● DESCRIPTION OF THE TASK
The answer is a single number: the count of lines below in which the word "prioritized" appears.

(Collected data)
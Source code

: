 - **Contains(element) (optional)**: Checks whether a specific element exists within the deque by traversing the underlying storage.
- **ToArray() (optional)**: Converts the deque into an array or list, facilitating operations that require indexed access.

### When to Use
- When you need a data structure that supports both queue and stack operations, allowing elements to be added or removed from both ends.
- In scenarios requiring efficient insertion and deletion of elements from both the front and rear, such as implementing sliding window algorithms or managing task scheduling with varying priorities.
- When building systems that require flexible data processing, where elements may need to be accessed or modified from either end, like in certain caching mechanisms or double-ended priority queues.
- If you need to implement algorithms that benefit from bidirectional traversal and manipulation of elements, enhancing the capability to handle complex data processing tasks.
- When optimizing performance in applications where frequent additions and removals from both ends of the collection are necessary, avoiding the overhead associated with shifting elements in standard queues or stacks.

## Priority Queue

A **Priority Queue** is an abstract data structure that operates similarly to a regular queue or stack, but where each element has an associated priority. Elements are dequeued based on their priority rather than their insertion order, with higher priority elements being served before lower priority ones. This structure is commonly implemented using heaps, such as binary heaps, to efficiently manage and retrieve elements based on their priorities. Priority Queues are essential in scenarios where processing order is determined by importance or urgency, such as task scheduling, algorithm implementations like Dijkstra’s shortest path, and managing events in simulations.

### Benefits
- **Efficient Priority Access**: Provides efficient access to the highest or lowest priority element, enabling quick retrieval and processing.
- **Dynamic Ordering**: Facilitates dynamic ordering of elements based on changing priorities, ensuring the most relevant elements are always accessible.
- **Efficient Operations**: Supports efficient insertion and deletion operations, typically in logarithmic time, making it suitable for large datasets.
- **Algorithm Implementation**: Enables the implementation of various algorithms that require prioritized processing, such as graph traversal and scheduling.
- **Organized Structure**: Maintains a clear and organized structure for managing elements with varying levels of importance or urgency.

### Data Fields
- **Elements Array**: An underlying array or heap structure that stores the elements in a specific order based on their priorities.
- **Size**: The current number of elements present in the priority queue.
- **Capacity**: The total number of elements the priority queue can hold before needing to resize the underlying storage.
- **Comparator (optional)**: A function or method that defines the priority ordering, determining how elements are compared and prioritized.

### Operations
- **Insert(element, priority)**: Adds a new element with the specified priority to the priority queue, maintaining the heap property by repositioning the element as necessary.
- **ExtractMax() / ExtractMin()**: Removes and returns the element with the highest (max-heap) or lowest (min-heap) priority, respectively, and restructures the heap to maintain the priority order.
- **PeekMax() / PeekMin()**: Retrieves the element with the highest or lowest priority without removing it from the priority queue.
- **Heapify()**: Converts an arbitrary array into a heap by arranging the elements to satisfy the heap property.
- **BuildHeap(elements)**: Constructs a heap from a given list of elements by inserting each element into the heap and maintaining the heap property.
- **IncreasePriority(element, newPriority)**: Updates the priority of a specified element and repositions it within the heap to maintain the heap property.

● RESULT
2